======== Data records ========

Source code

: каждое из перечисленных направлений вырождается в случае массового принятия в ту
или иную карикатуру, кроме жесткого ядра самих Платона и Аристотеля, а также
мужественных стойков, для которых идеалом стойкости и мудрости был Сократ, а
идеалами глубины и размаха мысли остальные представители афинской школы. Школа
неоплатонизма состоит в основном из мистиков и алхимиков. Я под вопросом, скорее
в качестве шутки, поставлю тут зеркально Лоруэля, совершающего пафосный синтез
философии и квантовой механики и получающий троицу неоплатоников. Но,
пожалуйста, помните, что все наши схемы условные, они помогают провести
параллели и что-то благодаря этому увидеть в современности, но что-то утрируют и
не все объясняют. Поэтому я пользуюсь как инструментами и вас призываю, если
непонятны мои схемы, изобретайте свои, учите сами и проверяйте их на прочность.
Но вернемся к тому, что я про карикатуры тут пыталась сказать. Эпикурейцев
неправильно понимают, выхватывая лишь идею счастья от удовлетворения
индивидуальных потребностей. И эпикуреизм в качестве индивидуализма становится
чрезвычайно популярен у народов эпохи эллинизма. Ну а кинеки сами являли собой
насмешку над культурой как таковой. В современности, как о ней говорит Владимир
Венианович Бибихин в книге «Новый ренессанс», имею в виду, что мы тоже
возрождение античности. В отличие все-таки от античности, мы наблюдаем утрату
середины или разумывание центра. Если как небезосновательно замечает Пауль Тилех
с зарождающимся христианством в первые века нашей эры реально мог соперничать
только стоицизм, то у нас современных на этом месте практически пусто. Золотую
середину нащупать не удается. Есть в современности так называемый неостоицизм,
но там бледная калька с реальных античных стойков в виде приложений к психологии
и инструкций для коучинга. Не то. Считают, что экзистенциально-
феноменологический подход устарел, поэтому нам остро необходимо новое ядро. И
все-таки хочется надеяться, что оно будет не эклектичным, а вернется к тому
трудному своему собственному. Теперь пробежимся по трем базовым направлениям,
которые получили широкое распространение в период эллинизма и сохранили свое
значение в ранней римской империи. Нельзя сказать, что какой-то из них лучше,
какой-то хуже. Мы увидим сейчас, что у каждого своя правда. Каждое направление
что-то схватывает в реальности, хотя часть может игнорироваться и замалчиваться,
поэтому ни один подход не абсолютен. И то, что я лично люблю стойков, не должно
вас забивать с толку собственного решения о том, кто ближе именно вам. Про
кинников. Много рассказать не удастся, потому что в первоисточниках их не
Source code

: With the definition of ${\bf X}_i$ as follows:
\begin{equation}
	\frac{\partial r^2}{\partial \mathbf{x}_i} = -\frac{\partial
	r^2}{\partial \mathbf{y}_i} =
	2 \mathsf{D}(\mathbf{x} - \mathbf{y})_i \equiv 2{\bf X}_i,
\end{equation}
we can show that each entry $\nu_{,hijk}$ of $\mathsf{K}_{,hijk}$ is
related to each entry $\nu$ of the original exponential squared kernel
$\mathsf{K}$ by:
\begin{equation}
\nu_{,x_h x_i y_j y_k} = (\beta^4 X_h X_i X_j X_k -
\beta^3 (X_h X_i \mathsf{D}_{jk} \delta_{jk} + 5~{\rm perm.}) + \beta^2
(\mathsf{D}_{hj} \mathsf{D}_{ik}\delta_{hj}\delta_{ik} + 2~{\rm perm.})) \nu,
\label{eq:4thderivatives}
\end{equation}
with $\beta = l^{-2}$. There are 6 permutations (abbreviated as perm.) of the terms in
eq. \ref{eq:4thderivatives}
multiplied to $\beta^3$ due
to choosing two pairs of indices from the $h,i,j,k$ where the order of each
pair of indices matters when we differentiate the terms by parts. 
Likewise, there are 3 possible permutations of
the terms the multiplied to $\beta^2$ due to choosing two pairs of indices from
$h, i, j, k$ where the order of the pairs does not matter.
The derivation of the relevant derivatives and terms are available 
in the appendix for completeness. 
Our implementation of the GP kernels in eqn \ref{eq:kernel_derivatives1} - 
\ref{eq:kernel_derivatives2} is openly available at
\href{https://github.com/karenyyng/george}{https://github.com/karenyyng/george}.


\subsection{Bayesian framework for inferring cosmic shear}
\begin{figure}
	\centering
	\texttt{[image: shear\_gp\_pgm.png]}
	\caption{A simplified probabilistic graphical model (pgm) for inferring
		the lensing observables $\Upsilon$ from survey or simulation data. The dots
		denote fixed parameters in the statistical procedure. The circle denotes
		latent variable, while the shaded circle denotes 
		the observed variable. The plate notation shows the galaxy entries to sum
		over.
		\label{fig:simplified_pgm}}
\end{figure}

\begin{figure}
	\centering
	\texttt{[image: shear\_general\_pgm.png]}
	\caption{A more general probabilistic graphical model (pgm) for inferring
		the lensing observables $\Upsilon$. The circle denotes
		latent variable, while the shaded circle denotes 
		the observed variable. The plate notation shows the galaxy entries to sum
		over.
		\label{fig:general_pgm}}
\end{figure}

========

Look through the material above for "where" and copy the lines that have it.

to choosing two pairs of indices from the $h,i,j,k$ where the order of each
$h, i, j, k$ where the order of the pairs does not matter.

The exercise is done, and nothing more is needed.